§ **Data**:
──────────────────────────────

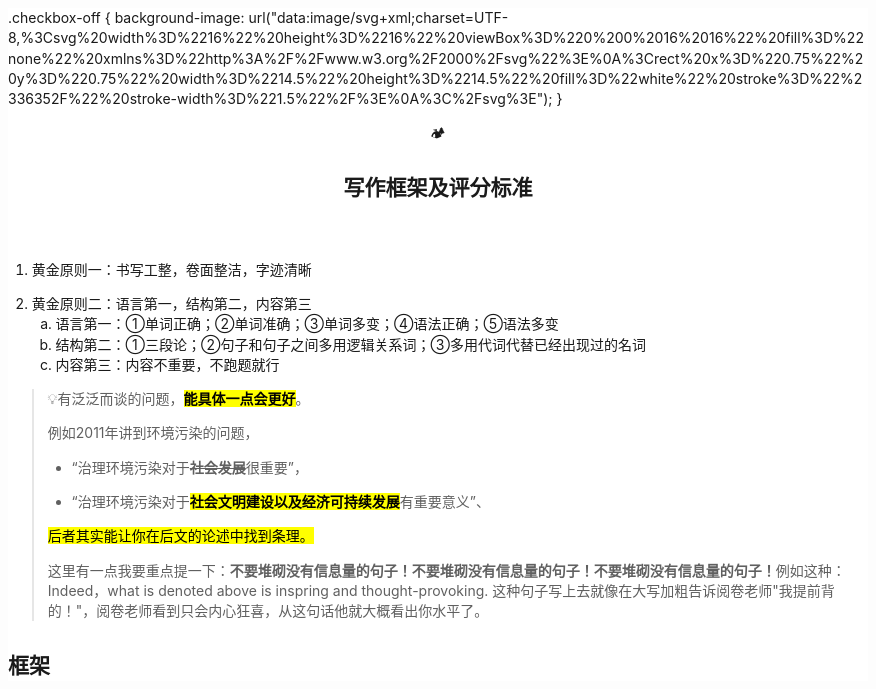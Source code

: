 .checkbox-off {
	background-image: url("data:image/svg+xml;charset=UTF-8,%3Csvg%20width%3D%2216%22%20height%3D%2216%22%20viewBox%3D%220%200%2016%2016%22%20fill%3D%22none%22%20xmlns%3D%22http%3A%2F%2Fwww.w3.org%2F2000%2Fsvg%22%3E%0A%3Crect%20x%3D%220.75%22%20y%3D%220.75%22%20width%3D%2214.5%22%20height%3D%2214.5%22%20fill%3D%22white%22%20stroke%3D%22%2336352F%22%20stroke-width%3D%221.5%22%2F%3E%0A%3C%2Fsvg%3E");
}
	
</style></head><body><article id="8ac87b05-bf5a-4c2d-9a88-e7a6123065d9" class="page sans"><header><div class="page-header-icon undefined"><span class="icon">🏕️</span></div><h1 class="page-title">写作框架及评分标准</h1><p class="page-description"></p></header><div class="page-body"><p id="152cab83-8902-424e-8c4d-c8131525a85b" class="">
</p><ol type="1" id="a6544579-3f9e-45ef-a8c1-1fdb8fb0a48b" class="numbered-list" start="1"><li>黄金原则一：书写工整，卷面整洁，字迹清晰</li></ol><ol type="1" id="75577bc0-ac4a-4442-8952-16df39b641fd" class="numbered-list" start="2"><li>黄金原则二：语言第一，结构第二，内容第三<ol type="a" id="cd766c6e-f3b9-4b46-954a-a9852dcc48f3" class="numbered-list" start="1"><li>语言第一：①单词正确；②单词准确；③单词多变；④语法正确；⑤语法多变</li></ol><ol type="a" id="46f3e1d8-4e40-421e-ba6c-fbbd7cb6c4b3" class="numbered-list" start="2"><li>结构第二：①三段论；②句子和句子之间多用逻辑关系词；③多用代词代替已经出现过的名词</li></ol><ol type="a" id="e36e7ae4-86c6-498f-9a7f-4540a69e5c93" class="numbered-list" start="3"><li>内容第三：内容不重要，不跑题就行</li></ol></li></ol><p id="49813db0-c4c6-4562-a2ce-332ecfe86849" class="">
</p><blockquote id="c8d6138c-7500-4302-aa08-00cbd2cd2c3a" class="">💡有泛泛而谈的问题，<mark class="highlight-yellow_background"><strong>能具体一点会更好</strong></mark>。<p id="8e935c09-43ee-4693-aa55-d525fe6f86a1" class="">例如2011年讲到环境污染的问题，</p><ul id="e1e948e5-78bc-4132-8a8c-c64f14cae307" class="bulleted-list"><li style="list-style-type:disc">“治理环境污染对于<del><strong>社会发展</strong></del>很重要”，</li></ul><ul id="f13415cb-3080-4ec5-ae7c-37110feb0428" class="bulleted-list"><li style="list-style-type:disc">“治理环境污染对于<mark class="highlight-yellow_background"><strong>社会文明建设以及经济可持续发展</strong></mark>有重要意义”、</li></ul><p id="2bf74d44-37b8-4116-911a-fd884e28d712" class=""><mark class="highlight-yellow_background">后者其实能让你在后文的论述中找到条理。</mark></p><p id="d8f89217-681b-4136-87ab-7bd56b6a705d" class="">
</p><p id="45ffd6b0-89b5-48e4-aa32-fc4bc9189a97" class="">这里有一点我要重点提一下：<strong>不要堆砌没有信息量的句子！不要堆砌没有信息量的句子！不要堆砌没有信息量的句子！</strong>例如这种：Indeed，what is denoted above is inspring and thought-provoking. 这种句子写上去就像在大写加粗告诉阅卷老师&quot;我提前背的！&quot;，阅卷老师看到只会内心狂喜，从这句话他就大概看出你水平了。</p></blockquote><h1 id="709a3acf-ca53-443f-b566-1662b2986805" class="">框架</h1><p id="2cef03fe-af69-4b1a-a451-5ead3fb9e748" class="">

──────────────────────────────

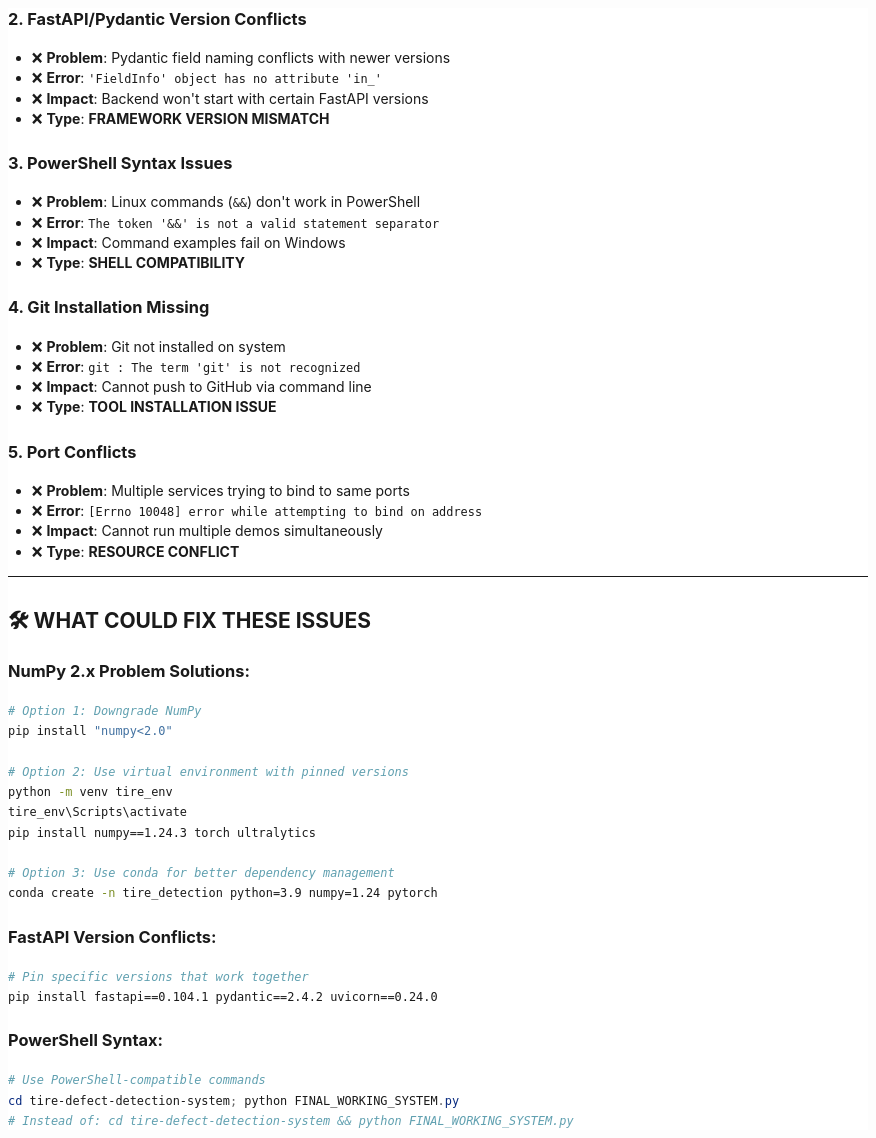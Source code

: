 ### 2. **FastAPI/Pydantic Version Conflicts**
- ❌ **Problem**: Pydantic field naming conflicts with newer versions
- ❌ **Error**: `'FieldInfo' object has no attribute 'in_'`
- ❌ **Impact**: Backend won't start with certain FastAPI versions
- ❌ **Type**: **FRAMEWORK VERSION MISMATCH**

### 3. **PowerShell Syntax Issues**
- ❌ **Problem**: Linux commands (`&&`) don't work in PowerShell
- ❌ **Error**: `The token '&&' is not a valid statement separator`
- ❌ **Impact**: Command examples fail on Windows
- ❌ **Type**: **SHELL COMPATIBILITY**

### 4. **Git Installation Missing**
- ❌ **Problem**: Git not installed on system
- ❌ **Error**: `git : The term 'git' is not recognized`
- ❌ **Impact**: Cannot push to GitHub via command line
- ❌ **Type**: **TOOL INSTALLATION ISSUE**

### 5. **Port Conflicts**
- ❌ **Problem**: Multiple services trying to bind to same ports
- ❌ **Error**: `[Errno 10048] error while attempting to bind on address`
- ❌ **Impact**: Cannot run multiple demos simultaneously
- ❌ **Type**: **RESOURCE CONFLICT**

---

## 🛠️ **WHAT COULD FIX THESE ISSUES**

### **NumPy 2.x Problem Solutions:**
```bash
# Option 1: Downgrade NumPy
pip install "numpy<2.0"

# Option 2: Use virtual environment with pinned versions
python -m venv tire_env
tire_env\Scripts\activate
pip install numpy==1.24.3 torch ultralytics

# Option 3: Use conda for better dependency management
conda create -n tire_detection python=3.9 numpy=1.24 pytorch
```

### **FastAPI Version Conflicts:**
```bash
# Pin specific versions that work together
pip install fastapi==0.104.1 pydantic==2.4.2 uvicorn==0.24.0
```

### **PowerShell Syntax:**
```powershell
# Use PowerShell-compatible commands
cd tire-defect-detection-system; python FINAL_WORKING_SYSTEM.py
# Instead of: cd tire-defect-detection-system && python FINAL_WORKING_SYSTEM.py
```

──────────────────────────────

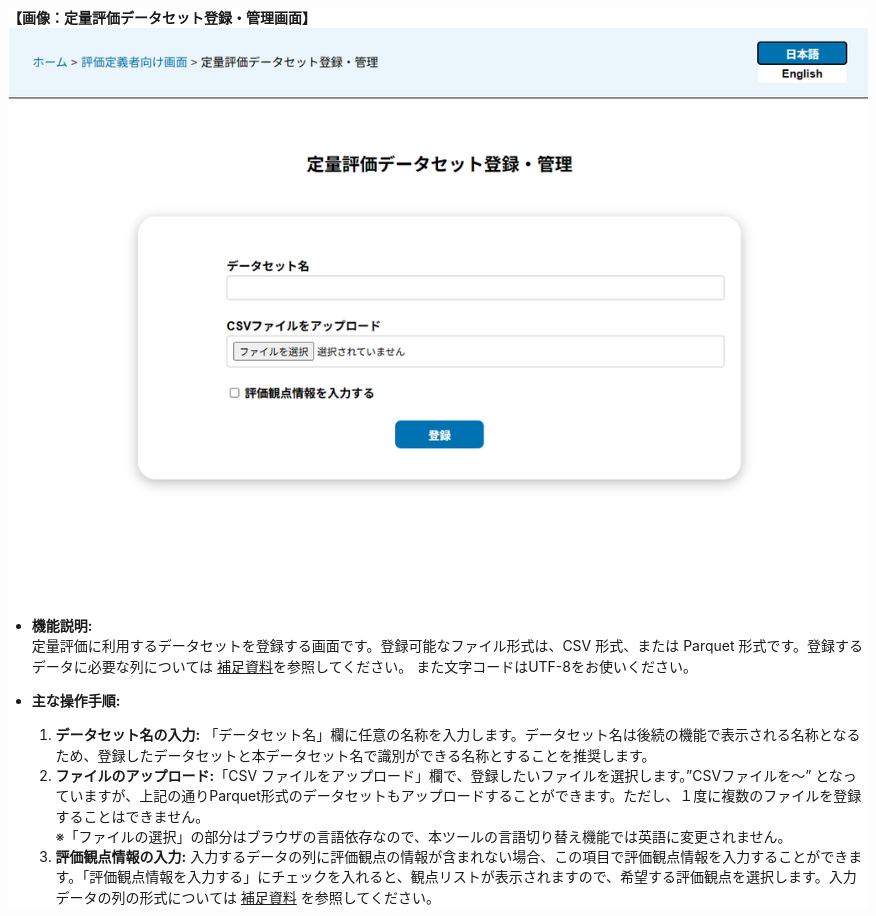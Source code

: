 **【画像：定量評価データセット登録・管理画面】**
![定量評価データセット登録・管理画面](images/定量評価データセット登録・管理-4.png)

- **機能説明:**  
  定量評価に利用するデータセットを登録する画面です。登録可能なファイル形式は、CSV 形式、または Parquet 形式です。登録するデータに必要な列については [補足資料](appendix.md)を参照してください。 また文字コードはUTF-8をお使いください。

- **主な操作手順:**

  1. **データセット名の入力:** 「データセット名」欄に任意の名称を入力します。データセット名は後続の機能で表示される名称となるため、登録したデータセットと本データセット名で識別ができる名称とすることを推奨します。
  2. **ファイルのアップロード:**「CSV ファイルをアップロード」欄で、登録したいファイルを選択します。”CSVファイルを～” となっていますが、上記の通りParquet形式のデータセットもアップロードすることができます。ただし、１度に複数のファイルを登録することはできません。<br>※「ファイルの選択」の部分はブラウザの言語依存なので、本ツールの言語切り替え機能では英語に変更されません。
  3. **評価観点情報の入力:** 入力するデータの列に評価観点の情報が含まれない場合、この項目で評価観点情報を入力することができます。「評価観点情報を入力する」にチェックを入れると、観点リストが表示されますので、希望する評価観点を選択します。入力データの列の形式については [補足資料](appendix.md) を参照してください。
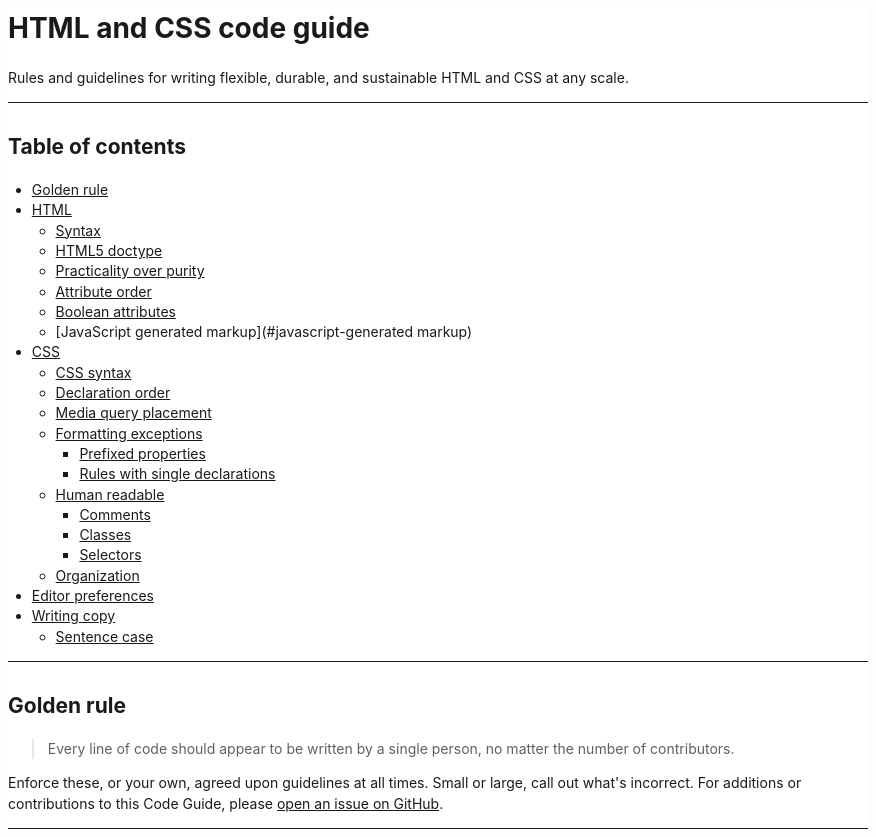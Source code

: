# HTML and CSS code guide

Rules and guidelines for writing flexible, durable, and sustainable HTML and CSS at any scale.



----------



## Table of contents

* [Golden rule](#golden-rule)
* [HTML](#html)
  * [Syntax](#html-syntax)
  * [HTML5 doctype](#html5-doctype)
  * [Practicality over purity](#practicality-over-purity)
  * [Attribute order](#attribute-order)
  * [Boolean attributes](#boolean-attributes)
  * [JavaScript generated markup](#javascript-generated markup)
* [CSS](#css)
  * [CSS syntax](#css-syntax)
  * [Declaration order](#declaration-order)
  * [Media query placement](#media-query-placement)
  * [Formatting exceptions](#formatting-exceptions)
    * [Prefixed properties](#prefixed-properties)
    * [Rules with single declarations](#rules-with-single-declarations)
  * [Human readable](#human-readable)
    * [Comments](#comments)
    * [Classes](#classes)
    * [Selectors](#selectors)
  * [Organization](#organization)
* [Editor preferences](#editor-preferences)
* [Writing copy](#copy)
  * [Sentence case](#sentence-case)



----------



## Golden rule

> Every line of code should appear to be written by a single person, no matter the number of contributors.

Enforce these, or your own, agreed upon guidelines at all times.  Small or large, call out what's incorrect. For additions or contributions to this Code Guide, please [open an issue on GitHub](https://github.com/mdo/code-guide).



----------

──────────────────────────────

§ **Work to be completed**: Please give only the number of lines above that contain "versions".

§ **Your response**: 4